The opening section relays the Barbie origin story and presents all twenty-two original ensemble outfits, while subsequent areas consider the influence of the Space Age; the creation of Christie™, the first Black Barbie doll; the arrival of Ken™; and the creation of the Barbie Dreamhouse™. Visitors will also see Barbie in the iconic fashions of the 1970s, including Groovy Style, beachwear, and disco-themed designs, while sections on the 1980s and 1990s present a selection of diverse Barbie dolls representing a range of ethnicities, body types, and careers, including a feature on the first Black Barbie. The exhibition culminates in the 2000s, spotlighting the continued diversification of characters within the Barbie universe and connecting them to contemporary fashion trends, perspectives, and identities.
The exhibition features more than 50 historical objects and five unique photo opportunities, including a life-size Barbie Ultra 'Vette™ with which visitors can interact. The exhibit will also showcase the Barbie Signature 65th Blue Sapphire Anniversary Fashion Dolls, paying homage to the iconic history and legacy of Barbie.
The major exhibition first debuted in 2021, welcoming thousands of visitors in both Phoenix and Las Vegas. “Barbie®: A Cultural Icon” marks its exclusive East Coast engagement at MAD, celebrating the 65th anniversary of Barbie.
2. andrea geyer / a promise of lightning
Geyer takes form and inspiration from the network of connections made among trees in the forest—a vast, evolving web of visible and invisible layers in which resources, distress signals, and memories are in continual exchange, and intergenerational communication is key to survival. Interspersed among silkscreened prints and video documentation culled from southern Germany's Black Forest (where the artist grew up and experienced her own queer formation) are images of organizing and protest from the Leslie-Lohman Museum's collection, proposing ways to rethink queer histories of activism, organizing, and representation.

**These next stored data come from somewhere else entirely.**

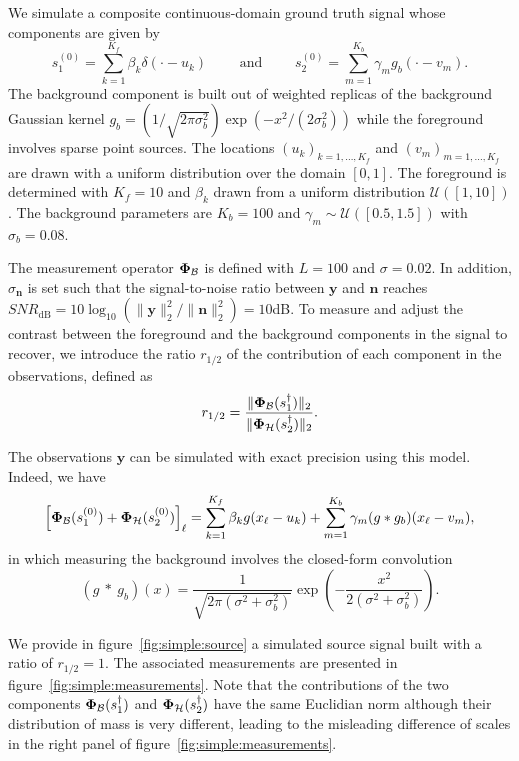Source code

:\documentclass[12pt]{article}
\begin{document}
            We simulate a composite continuous-domain ground truth signal whose components are given by 
            $$s_1^{(0)} = \sum_{k=1}^{K_f} \beta_ k \delta(\cdot - u_k) \qquad\text{ and }\qquad s_2^{(0)} = \sum_{m=1}^{K_b} \gamma_m g_b(\cdot - v_m).
            $$
            The background component is built out of weighted replicas of the background Gaussian kernel $g_b = (1/\sqrt{2\pi\sigma_b^2}) \exp{(-x^2/(2 \sigma_b^2))}$ while the foreground involves sparse point sources. The locations $(u_k)_{k=1, \dots, K_f}$ and $(v_m)_{m=1, \dots, K_f}$ are drawn with a uniform distribution over the domain $[0, 1]$. The foreground is determined with $K_f = 10$ and $\beta_k$ drawn from a uniform distribution $\mathcal{U}([1, 10])$. The background parameters are $K_b = 100$ and $\gamma_m \sim \mathcal{U}([0.5, 1.5])$ with $\sigma_b = 0.08$.
            
            The measurement operator $\bm{\Phi}_\mathcal{B}$ is defined with $L=100$ and $\sigma=0.02$. In addition, $\sigma_{\bm{n}}$ is set such that the signal-to-noise ratio between $\bm{y}$ and $\bm{n}$ reaches $SNR_\mathrm{dB} = 10 \log_{10}\left({\lVert \bm{y} \rVert_2^2}/{\lVert \bm{n} \rVert_2^2}\right) = 10$dB. To measure and adjust the contrast between the foreground and the background components in the signal to recover, we introduce the ratio $r_{1/2}$ of the contribution of each component in the observations, defined as
            \begin{equation}
                r_{1/2} = \frac{\lVert \bm{\Phi}_\mathcal{B} (s_1^\dagger) \rVert_2 }{\lVert \bm{\Phi}_\mathcal{H} (s_2^\dagger) \rVert_2 }.
            \end{equation}
    
            The observations $\bm{y}$ can be simulated with exact precision using this model. Indeed, we have
            $$
            \left[\bm{\Phi}_\mathcal{B}(s_1^{(0)}) + \bm{\Phi}_\mathcal{H}(s_2^{(0)})\right]_\ell = \sum_{k=1}^{K_f} \beta_k g(x_\ell - u_k) + \sum_{m=1}^{K_b} \gamma_m (g * g_b)(x_\ell - v_m),
            $$
            in which measuring the background involves the closed-form convolution
            $$
            (g\ *\ g_b)(x) = \frac{1}{\sqrt{2 \pi(\sigma^2 + \sigma_b^2)}} \exp{\left(-\frac{x^2}{2 (\sigma^2 + \sigma_b^2)}\right)}.
            $$
            
            We provide in figure~\ref{fig:simple:source} a simulated source signal built with a ratio of $r_{1/2} = 1$. 
            The associated measurements are presented in figure~\ref{fig:simple:measurements}. Note that the contributions of the two components $\bm{\Phi}_\mathcal{B}(s_1^\dagger)$ and $\bm{\Phi}_\mathcal{H}(s_2^\dagger)$ have the same Euclidian norm although their distribution of mass is very different, leading to the misleading difference of scales in the right panel of figure~\ref{fig:simple:measurements}. %
    
\end{document}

Taking its title from a line of Audre Lorde’s 1973 poem “Movement Song,” which explores both loss and hope, the exhibition asks: How can queerness be considered as a form of multi-temporal relations to and within wider hegemonic cultures? How might still-underknown frameworks of the natural world conceptually and emotionally expand our capacity for resilience?
3. Audrey Flack Mid-Century to Post-Pop Baroque
The Parrish Art Museum presents a career-spanning exhibition celebrating Audrey Flack. The exhibition blends Flack’s iconic photorealist painting techniques with her early background in Abstract Expressionism and newest “Post-Pop Baroque” series. Ranging from paintings and drawings to prints and sculptures, the exhibition will include new and recent works as well as works from the 1940s and 1950s.
4. Flow States– LA TRIENAL 2024
Flow States – LA TRIENAL 2024 is El Museo del Barrio’s second large-scale survey of Latinx contemporary art. the exhibition features 33 participating artists working across the United States, Puerto Rico, and—for the first time—extending into new geographies that reflect the complexities of diasporic flows, with artists based in the Americas, the Caribbean, Europe, and Asia.
Emphasizing plurality and a sense of movement, the title, “Flow States,” is a pun on creative focus and the fluidity of geographic boundaries and cultural exchanges. This phrase connects to diasporic themes—broadly defined as a dispersion, scattering, and flux of populations, languages, and cultures—that inform the exhibition. The selected artists share interests related to transformation, porosities of landscape and the built environment, spiritual connections, collective memories, hybrid belongings, and material exchanges. This edition builds on the framework of the critically acclaimed “ESTAMOS BIEN – LA TRIENAL 20/21,” the museum’s inaugural survey of Latinx contemporary art—the first of its kind in the United States.